The American Library Association has just published its newest investigation into the state of the nation’s public libraries, and the news is…actually rather good. You may think that odd in an era of ubiquitous alternative distractions to reading a real book–from iPads to Kindles–but it’s really these new high-tech devices, along with the Internet that’s keeping libraries flourishing. The one fly in the ointment is that funding cuts seem to be threatening many services.
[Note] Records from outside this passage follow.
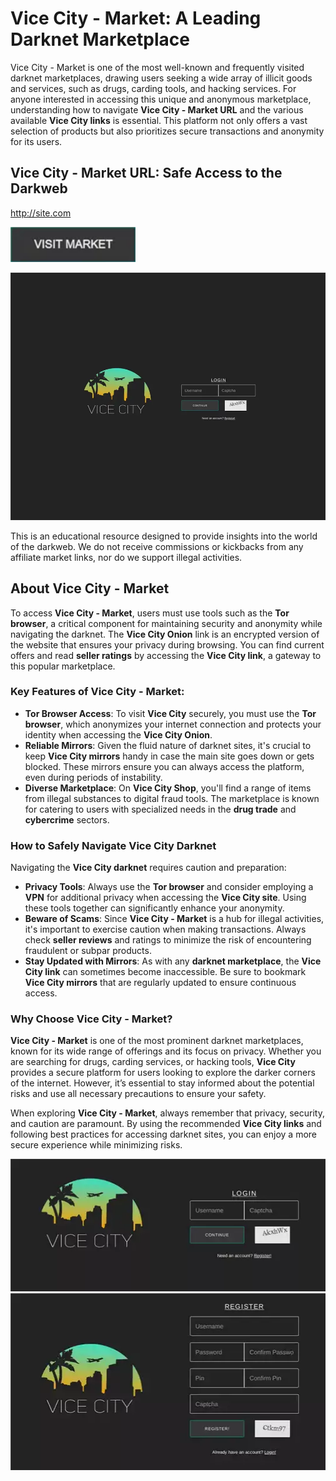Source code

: # Vice City - Market: A Leading Darknet Marketplace  
Vice City - Market is one of the most well-known and frequently visited darknet marketplaces, drawing users seeking a wide array of illicit goods and services, such as drugs, carding tools, and hacking services. For anyone interested in accessing this unique and anonymous marketplace, understanding how to navigate **Vice City - Market URL** and the various available **Vice City links** is essential. This platform not only offers a vast selection of products but also prioritizes secure transactions and anonymity for its users.

## Vice City - Market URL: Safe Access to the Darkweb

http://site.com

[<img src="/assets/molomu.webp" width="200">](http://site.com)

<a href="http://site.com"><img src="/assets/credvulro.webp" alt="Vice City - Market Preview" style="max-width: 100%;"><a>

This is an educational resource designed to provide insights into the world of the darkweb. We do not receive commissions or kickbacks from any affiliate market links, nor do we support illegal activities.

## About Vice City - Market  

To access **Vice City - Market**, users must use tools such as the **Tor browser**, a critical component for maintaining security and anonymity while navigating the darknet. The **Vice City Onion** link is an encrypted version of the website that ensures your privacy during browsing. You can find current offers and read **seller ratings** by accessing the **Vice City link**, a gateway to this popular marketplace.

### Key Features of Vice City - Market:  
- **Tor Browser Access**: To visit **Vice City** securely, you must use the **Tor browser**, which anonymizes your internet connection and protects your identity when accessing the **Vice City Onion**.
- **Reliable Mirrors**: Given the fluid nature of darknet sites, it's crucial to keep **Vice City mirrors** handy in case the main site goes down or gets blocked. These mirrors ensure you can always access the platform, even during periods of instability.
- **Diverse Marketplace**: On **Vice City Shop**, you'll find a range of items from illegal substances to digital fraud tools. The marketplace is known for catering to users with specialized needs in the **drug trade** and **cybercrime** sectors.

### How to Safely Navigate Vice City Darknet  

Navigating the **Vice City darknet** requires caution and preparation:
- **Privacy Tools**: Always use the **Tor browser** and consider employing a **VPN** for additional privacy when accessing the **Vice City site**. Using these tools together can significantly enhance your anonymity.
- **Beware of Scams**: Since **Vice City - Market** is a hub for illegal activities, it's important to exercise caution when making transactions. Always check **seller reviews** and ratings to minimize the risk of encountering fraudulent or subpar products.
- **Stay Updated with Mirrors**: As with any **darknet marketplace**, the **Vice City link** can sometimes become inaccessible. Be sure to bookmark **Vice City mirrors** that are regularly updated to ensure continuous access.
  
### Why Choose Vice City - Market?

**Vice City - Market** is one of the most prominent darknet marketplaces, known for its wide range of offerings and its focus on privacy. Whether you are searching for drugs, carding services, or hacking tools, **Vice City** provides a secure platform for users looking to explore the darker corners of the internet. However, it’s essential to stay informed about the potential risks and use all necessary precautions to ensure your safety.

When exploring **Vice City - Market**, always remember that privacy, security, and caution are paramount. By using the recommended **Vice City links** and following best practices for accessing darknet sites, you can enjoy a more secure experience while minimizing risks.

<a href="http://site.com"><img src="/assets/mucira.webp" alt="Vice City - Market Login" style="max-width: 100%;"><a>  
<a href="http://site.com"><img src="/assets/aldilong.webp" alt="Vice City - Market Register" style="max-width: 100%;"><a>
While just a few years ago public libraries were all about borrowing books to read, or finding somewhere to study alongside handy text resources, the Net has changed much of this. Now 99.3% of the U.S.’s libraries offer Net access, via a public PC or open Wi-Fi, and 64% of libraries say they’re the only free access point in their communities. With that figure stepping up to 73% for rural libraries, and 70% of libraries reporting that public use of their Net facilities increased in 2010, it’s easy to see that the public library is still hugely relevant in a digital era.
But what are people doing in libraries nowadays? It seems that Internet nexus is extremely handy for people seeking jobs, via vacancy listings and other resources: 88% of libraries offer this, and 72% say their staff are helping clients fill in application forms. Meanwhile, 25% of libraries are in partnerships with government agencies and other groups to build e-government services–almost double the 13% figure from just two years ago. Though we live in a digital era that obviates many reasons to travel, it seems the library still is the social hub for data sharing.
Meanwhile, the percentage of libraries offering e-books has lurched upward over recent years, and now more than two thirds (67.2%) of all libraries offer e-book access in some form. That figure is up from 65.9% last year, and a measly 38.3% in 2007. We can maybe see where Amazon’s selling all its Kindles from the next statistic though: 87% of urban libraries have e-books, compared to just 52% of rural ones.
Despite this compelling evidence that libraries continue to be vital hubs in many communities, the economic reality is not that great: 60% of libraries reported flat or decreasing budgets for this year, up from 40% in 2009. Similarly 16% of all libraries sliced their opening hours as budget cuts (and possibly increased tech-driven operating costs) impacted, and 17 states said that some libraries closed last year.
Have local governments overlooked the humble library, with politicians forgetting that the library PC is a vital lifeline for millions of U.S. jobseekers? Considering recent unemployment news, this seems shortsighted.